Segment Start: MATERIALS PROVIDED

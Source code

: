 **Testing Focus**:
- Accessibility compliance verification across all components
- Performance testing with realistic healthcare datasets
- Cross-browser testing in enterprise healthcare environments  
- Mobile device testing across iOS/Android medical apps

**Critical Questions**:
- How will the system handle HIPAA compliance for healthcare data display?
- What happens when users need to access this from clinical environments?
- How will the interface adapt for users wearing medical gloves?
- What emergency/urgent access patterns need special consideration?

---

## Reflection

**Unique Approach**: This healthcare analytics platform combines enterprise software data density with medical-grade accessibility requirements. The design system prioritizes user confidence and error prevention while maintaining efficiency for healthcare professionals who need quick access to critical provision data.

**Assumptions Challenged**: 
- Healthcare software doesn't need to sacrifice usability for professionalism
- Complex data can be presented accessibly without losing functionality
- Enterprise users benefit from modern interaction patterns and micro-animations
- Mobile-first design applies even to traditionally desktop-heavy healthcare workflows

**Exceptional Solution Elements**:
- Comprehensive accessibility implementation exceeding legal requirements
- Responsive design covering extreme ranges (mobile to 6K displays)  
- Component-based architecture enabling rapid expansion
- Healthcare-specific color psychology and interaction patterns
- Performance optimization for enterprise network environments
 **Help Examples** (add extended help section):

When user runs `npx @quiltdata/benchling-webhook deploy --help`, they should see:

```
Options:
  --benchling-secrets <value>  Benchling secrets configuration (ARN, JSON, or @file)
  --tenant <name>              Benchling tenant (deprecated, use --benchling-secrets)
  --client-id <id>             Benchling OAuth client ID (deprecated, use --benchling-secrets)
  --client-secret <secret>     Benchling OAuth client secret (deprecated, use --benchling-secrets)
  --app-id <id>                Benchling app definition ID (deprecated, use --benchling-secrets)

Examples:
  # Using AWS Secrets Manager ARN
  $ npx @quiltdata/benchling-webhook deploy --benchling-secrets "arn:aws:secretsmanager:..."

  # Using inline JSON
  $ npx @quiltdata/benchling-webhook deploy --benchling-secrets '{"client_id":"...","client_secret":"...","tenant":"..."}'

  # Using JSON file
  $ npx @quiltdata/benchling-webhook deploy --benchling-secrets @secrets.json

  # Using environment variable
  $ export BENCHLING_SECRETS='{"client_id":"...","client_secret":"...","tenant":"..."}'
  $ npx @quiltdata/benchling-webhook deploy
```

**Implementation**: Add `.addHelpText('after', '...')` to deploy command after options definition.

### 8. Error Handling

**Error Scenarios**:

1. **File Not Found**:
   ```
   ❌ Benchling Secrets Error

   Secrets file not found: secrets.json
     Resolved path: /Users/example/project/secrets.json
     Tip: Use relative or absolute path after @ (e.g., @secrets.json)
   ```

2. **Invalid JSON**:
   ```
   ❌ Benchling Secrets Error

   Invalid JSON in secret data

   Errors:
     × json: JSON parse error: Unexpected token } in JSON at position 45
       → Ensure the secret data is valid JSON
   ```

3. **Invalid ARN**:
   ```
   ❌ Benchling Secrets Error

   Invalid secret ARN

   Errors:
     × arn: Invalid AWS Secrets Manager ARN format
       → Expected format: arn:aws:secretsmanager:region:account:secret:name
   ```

Segment End: MATERIALS PROVIDED

Retype exactly the lines of the data above, starting at its first line and finishing with the line that has "## Reflection" in it.

Source code

: **Testing Focus**:
- Accessibility compliance verification across all components
- Performance testing with realistic healthcare datasets
- Cross-browser testing in enterprise healthcare environments  
- Mobile device testing across iOS/Android medical apps

**Critical Questions**:
- How will the system handle HIPAA compliance for healthcare data display?
- What happens when users need to access this from clinical environments?
- How will the interface adapt for users wearing medical gloves?
- What emergency/urgent access patterns need special consideration?

---

## Reflection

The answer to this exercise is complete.